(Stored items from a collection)
--- START ---
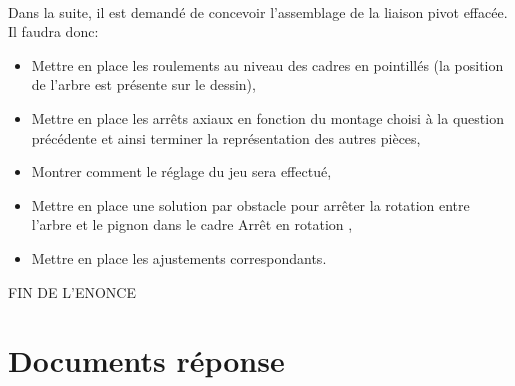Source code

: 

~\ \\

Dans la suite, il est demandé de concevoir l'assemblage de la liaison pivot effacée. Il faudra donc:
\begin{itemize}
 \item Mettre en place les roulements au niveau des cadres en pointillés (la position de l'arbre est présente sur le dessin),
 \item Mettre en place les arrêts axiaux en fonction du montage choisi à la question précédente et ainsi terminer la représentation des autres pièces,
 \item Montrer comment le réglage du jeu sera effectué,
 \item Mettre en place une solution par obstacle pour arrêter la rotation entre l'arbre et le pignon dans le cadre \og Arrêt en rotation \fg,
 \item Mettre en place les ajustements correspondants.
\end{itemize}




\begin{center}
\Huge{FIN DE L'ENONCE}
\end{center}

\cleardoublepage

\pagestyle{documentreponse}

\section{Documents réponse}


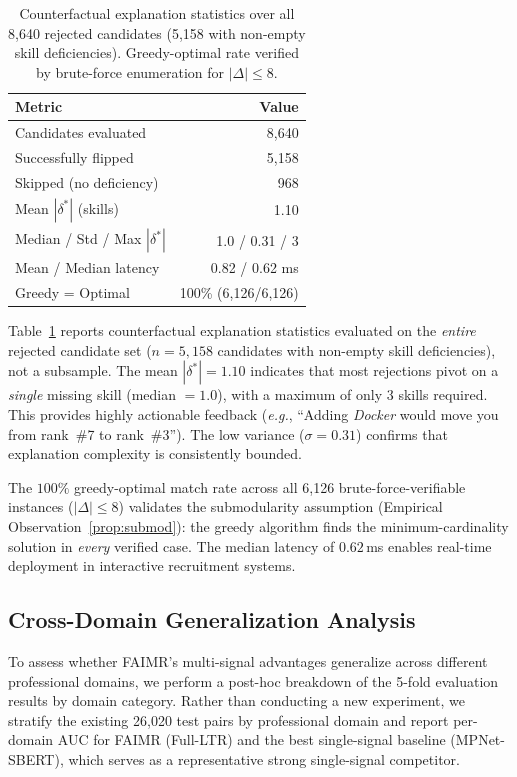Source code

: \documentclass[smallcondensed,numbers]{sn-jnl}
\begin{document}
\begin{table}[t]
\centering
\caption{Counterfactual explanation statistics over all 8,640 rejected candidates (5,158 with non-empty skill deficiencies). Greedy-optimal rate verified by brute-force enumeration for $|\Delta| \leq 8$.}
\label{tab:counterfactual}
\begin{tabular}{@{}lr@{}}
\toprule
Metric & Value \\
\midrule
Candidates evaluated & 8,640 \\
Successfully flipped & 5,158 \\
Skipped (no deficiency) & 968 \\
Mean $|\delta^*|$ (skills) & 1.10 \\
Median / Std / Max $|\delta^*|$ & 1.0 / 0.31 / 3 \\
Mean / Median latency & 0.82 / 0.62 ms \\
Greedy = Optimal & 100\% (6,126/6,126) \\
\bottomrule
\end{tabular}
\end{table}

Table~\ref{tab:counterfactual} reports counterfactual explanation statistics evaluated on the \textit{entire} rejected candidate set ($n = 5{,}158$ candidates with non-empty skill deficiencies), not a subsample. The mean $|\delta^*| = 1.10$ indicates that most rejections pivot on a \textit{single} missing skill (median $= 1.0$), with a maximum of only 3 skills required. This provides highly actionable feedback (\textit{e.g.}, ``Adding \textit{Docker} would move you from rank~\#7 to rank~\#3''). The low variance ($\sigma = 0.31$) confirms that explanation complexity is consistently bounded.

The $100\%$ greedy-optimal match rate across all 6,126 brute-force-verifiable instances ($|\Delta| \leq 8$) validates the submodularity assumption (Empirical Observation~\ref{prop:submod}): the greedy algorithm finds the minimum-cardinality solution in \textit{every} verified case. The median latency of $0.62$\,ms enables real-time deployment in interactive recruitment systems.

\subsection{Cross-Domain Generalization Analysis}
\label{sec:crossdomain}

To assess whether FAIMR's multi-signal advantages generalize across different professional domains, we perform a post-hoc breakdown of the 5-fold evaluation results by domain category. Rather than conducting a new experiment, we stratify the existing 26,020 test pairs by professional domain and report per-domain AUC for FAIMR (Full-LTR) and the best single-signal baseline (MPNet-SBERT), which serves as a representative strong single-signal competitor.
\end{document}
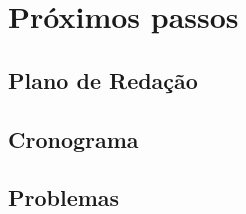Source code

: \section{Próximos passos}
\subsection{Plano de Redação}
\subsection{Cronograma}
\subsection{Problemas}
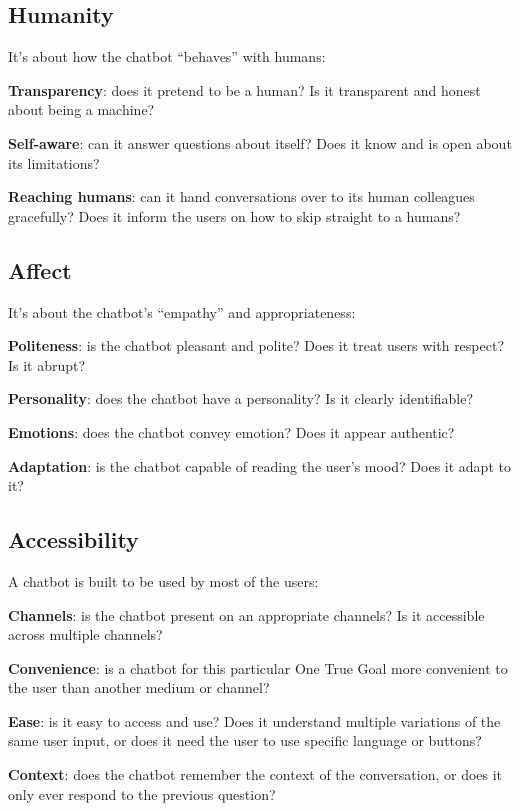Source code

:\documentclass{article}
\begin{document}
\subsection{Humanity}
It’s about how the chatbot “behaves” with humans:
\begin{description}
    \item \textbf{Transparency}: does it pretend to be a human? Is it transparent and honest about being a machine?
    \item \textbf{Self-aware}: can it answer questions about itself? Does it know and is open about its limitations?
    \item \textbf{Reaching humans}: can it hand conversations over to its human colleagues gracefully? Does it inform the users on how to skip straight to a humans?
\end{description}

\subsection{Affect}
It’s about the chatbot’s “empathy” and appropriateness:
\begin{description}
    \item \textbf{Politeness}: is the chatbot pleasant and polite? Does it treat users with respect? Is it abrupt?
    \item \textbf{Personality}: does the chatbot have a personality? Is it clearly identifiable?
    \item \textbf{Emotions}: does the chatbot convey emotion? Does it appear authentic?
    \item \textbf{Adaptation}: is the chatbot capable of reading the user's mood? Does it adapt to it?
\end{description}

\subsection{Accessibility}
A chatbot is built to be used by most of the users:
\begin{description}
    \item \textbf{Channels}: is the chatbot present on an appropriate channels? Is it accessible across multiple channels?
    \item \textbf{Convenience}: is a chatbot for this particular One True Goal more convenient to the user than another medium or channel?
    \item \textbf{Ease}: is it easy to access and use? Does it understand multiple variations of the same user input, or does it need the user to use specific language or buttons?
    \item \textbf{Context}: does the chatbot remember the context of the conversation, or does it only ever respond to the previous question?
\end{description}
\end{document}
--- END ---
WHAT IS NEEDED
Write out the entries above verbatim; the pictures do not belong in your copy.

ANSWER SPACE
Source code

: 

~\ \\

Dans la suite, il est demandé de concevoir l'assemblage de la liaison pivot effacée. Il faudra donc:
\begin{itemize}
 \item Mettre en place les roulements au niveau des cadres en pointillés (la position de l'arbre est présente sur le dessin),
 \item Mettre en place les arrêts axiaux en fonction du montage choisi à la question précédente et ainsi terminer la représentation des autres pièces,
 \item Montrer comment le réglage du jeu sera effectué,
 \item Mettre en place une solution par obstacle pour arrêter la rotation entre l'arbre et le pignon dans le cadre \og Arrêt en rotation \fg,
 \item Mettre en place les ajustements correspondants.
\end{itemize}




\begin{center}
\Huge{FIN DE L'ENONCE}
\end{center}

\cleardoublepage

\pagestyle{documentreponse}

\section{Documents réponse}


Source code

: \documentclass[smallcondensed,numbers]{sn-jnl}
\begin{document}
\begin{table}[t]
\centering
\caption{Counterfactual explanation statistics over all 8,640 rejected candidates (5,158 with non-empty skill deficiencies). Greedy-optimal rate verified by brute-force enumeration for $|\Delta| \leq 8$.}
\label{tab:counterfactual}
\begin{tabular}{@{}lr@{}}
\toprule
Metric & Value \\
\midrule
Candidates evaluated & 8,640 \\
Successfully flipped & 5,158 \\
Skipped (no deficiency) & 968 \\
Mean $|\delta^*|$ (skills) & 1.10 \\
Median / Std / Max $|\delta^*|$ & 1.0 / 0.31 / 3 \\
Mean / Median latency & 0.82 / 0.62 ms \\
Greedy = Optimal & 100\% (6,126/6,126) \\
\bottomrule
\end{tabular}
\end{table}

Table~\ref{tab:counterfactual} reports counterfactual explanation statistics evaluated on the \textit{entire} rejected candidate set ($n = 5{,}158$ candidates with non-empty skill deficiencies), not a subsample. The mean $|\delta^*| = 1.10$ indicates that most rejections pivot on a \textit{single} missing skill (median $= 1.0$), with a maximum of only 3 skills required. This provides highly actionable feedback (\textit{e.g.}, ``Adding \textit{Docker} would move you from rank~\#7 to rank~\#3''). The low variance ($\sigma = 0.31$) confirms that explanation complexity is consistently bounded.

The $100\%$ greedy-optimal match rate across all 6,126 brute-force-verifiable instances ($|\Delta| \leq 8$) validates the submodularity assumption (Empirical Observation~\ref{prop:submod}): the greedy algorithm finds the minimum-cardinality solution in \textit{every} verified case. The median latency of $0.62$\,ms enables real-time deployment in interactive recruitment systems.

\subsection{Cross-Domain Generalization Analysis}
\label{sec:crossdomain}

To assess whether FAIMR's multi-signal advantages generalize across different professional domains, we perform a post-hoc breakdown of the 5-fold evaluation results by domain category. Rather than conducting a new experiment, we stratify the existing 26,020 test pairs by professional domain and report per-domain AUC for FAIMR (Full-LTR) and the best single-signal baseline (MPNet-SBERT), which serves as a representative strong single-signal competitor.
\end{document}
Source code

: \section{Próximos passos}
\subsection{Plano de Redação}
\subsection{Cronograma}
\subsection{Problemas}
Source code

:\documentclass{article}
\begin{document}
\subsection{Humanity}
It’s about how the chatbot “behaves” with humans:
\begin{description}
    \item \textbf{Transparency}: does it pretend to be a human? Is it transparent and honest about being a machine?
    \item \textbf{Self-aware}: can it answer questions about itself? Does it know and is open about its limitations?
    \item \textbf{Reaching humans}: can it hand conversations over to its human colleagues gracefully? Does it inform the users on how to skip straight to a humans?
\end{description}

\subsection{Affect}
It’s about the chatbot’s “empathy” and appropriateness:
\begin{description}
    \item \textbf{Politeness}: is the chatbot pleasant and polite? Does it treat users with respect? Is it abrupt?
    \item \textbf{Personality}: does the chatbot have a personality? Is it clearly identifiable?
    \item \textbf{Emotions}: does the chatbot convey emotion? Does it appear authentic?
    \item \textbf{Adaptation}: is the chatbot capable of reading the user's mood? Does it adapt to it?
\end{description}

\subsection{Accessibility}
A chatbot is built to be used by most of the users:
\begin{description}
    \item \textbf{Channels}: is the chatbot present on an appropriate channels? Is it accessible across multiple channels?
    \item \textbf{Convenience}: is a chatbot for this particular One True Goal more convenient to the user than another medium or channel?
    \item \textbf{Ease}: is it easy to access and use? Does it understand multiple variations of the same user input, or does it need the user to use specific language or buttons?
    \item \textbf{Context}: does the chatbot remember the context of the conversation, or does it only ever respond to the previous question?
\end{description}
\end{document}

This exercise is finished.